Well, you can see videos of Divine Weeks on You Tube and judge for yourself.   To my eyes and ears, this was a decent band for the time (the late 80s), but nothing special – not great nor horrible, and on a par with what you’d see in a typical Sacramento club during this era.   Was Divine Weeks on the same plane as, say, Jane’s Addiction?   Absolutely not.   (Personal disclosure:  I was not a fan of Jane’s music, but their musicianship was beyond question.)

What 33 Days does offer is a glimpse of what life is like on the road for a struggling traveling band.   In itself that’s an interesting tale, but See detracts from it by spending a bit more time than is necessary telling us about his off-and-on relationship with quasi-girlfriend Mary.   It proves to be both distracting and tiring.

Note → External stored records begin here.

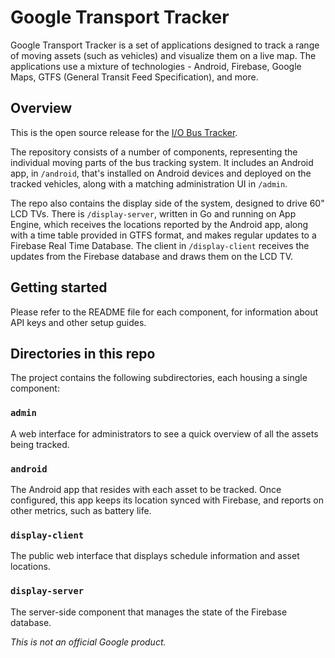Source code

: Google Transport Tracker
========================

Google Transport Tracker is a set of applications designed to track a
range of moving assets (such as vehicles) and visualize them on a live map. The
applications use a mixture of technologies - Android, Firebase,
Google Maps, GTFS (General Transit Feed Specification), and more.

## Overview

This is the open source release for the 
[I/O Bus Tracker](https://io-bus-tracker.appspot.com/).

The repository consists of a number of components, representing the individual
moving parts of the bus tracking system. It includes an Android app,
in `/android`, that's installed on Android devices and deployed on the tracked
vehicles, along with a matching administration UI in `/admin`.

The repo also contains the display side of the system, designed to drive 60"
LCD TVs. There is `/display-server`, written in Go and running on App Engine,
which receives the locations reported by the Android app, along with a time
table provided in GTFS format, and makes regular updates to a Firebase Real Time
Database. The client in `/display-client` receives the updates from the
Firebase database and draws them on the LCD TV.

## Getting started

Please refer to the README file for each component, for information about
API keys and other setup guides.

## Directories in this repo

The project contains the following subdirectories, each housing
a single component:

### `admin`

A web interface for administrators to see a quick overview of all the
assets being tracked.

### `android`

The Android app that resides with each asset to be tracked.
Once configured, this app keeps its location synced with Firebase, and reports
on other metrics, such as battery life.

### `display-client`

The public web interface that displays schedule information and asset
locations.

### `display-server`

The server-side component that manages the state of the Firebase database.

*This is not an official Google product.*
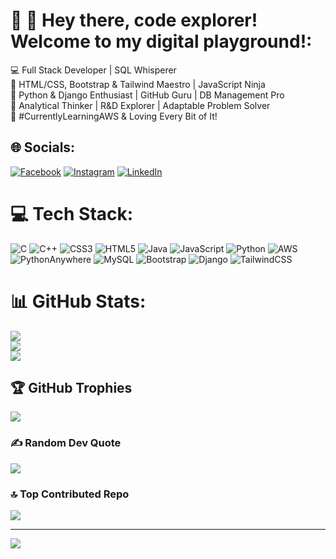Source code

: # 💫 👋 Hey there, code explorer! Welcome to my digital playground!:
💻 Full Stack Developer | SQL Whisperer  <br>🎨 HTML/CSS, Bootstrap & Tailwind Maestro | JavaScript Ninja  <br>🐍 Python & Django Enthusiast | GitHub Guru | DB Management Pro  <br>🧠 Analytical Thinker | R&D Explorer | Adaptable Problem Solver  <br>🚀 #CurrentlyLearningAWS & Loving Every Bit of It!<br>


## 🌐 Socials:
[![Facebook](https://img.shields.io/badge/Facebook-%231877F2.svg?logo=Facebook&logoColor=white)](https://facebook.com/prabuddha.chunchekar) [![Instagram](https://img.shields.io/badge/Instagram-%23E4405F.svg?logo=Instagram&logoColor=white)](https://instagram.com/prabuddhachunchekar) [![LinkedIn](https://img.shields.io/badge/LinkedIn-%230077B5.svg?logo=linkedin&logoColor=white)](https://linkedin.com/in/prabuddha-chunchekar-2847881aa) 

# 💻 Tech Stack:
![C](https://img.shields.io/badge/c-%2300599C.svg?style=for-the-badge&logo=c&logoColor=white) ![C++](https://img.shields.io/badge/c++-%2300599C.svg?style=for-the-badge&logo=c%2B%2B&logoColor=white) ![CSS3](https://img.shields.io/badge/css3-%231572B6.svg?style=for-the-badge&logo=css3&logoColor=white) ![HTML5](https://img.shields.io/badge/html5-%23E34F26.svg?style=for-the-badge&logo=html5&logoColor=white) ![Java](https://img.shields.io/badge/java-%23ED8B00.svg?style=for-the-badge&logo=openjdk&logoColor=white) ![JavaScript](https://img.shields.io/badge/javascript-%23323330.svg?style=for-the-badge&logo=javascript&logoColor=%23F7DF1E) ![Python](https://img.shields.io/badge/python-3670A0?style=for-the-badge&logo=python&logoColor=ffdd54) ![AWS](https://img.shields.io/badge/AWS-%23FF9900.svg?style=for-the-badge&logo=amazon-aws&logoColor=white) ![PythonAnywhere](https://img.shields.io/badge/pythonanywhere-%232F9FD7.svg?style=for-the-badge&logo=pythonanywhere&logoColor=151515) ![MySQL](https://img.shields.io/badge/mysql-4479A1.svg?style=for-the-badge&logo=mysql&logoColor=white) ![Bootstrap](https://img.shields.io/badge/bootstrap-%238511FA.svg?style=for-the-badge&logo=bootstrap&logoColor=white) ![Django](https://img.shields.io/badge/django-%23092E20.svg?style=for-the-badge&logo=django&logoColor=white) ![TailwindCSS](https://img.shields.io/badge/tailwindcss-%2338B2AC.svg?style=for-the-badge&logo=tailwind-css&logoColor=white)
# 📊 GitHub Stats:
![](https://github-readme-stats.vercel.app/api?username=Prabuddha302005&theme=dark&hide_border=false&include_all_commits=true&count_private=true)<br/>
![](https://github-readme-streak-stats.herokuapp.com/?user=Prabuddha302005&theme=dark&hide_border=false)<br/>
![](https://github-readme-stats.vercel.app/api/top-langs/?username=Prabuddha302005&theme=dark&hide_border=false&include_all_commits=true&count_private=true&layout=compact)

## 🏆 GitHub Trophies
![](https://github-profile-trophy.vercel.app/?username=Prabuddha302005&theme=radical&no-frame=false&no-bg=true&margin-w=4)

### ✍️ Random Dev Quote
![](https://quotes-github-readme.vercel.app/api?type=horizontal&theme=radical)

### 🔝 Top Contributed Repo
![](https://github-contributor-stats.vercel.app/api?username=Prabuddha302005&limit=5&theme=dark&combine_all_yearly_contributions=true)

---
[![](https://visitcount.itsvg.in/api?id=Prabuddha302005&icon=0&color=0)](https://visitcount.itsvg.in)

<!-- Proudly created with GPRM ( https://gprm.itsvg.in ) -->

The best moment in the narrative is when See explains, early on, the power of music.   “Ever since I’ve known music, I’ve felt that my life could be lifted up by it.”   This is admirable but the egocentric prospective winds up making this a band biography that is less than the sum of its parts.   This reader came to feel as if only truly got to know two members of the band – the Paul McCartney-like Bill and the George Harrison-like Raj.   It felt, in the end, as if something was missing.

Joseph Arellano

A review copy was provided by the author.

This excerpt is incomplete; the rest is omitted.